出典|講談社デジタル版 日本人名大辞典+Plusについて | 情報 凡例

朝日日本歴史人物事典の解説

坂東三津五郎(4代)

没年:文久3.11.18(1863.12.28)
生年享和2(1802)
江戸後期の歌舞伎役者。江戸生まれ。生後すぐに3代目坂東三津五郎の養子となる。2代目簑助と名乗った若手時代は2代目中村芝翫(のちの4代目中村歌右衛門)と覇を争う人気役者だった。

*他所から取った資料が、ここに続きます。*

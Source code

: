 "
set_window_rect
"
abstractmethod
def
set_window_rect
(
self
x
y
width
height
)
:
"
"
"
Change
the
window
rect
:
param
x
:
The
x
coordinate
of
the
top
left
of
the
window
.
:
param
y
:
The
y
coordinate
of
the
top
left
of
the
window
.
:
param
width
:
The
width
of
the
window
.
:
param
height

養父の没後4代目を継ぎ,3代目同様和事,実事,舞踊をよくした。晩年,中風を病んだので「よい三津」と呼ばれた。11代目森田勘弥を継いで,休座していた森田座を安政3(1856)年に再開,守田座と改めた。5代目は3代目の養子で人気女形だった初代坂東しうかに死後追贈され,6代目は5代目の実子の女形。7代目は大正から昭和にかけての舞踊の名人。8代目はその養子で舞踊,実悪,老役を得意とし,現代の9代目におよぶ。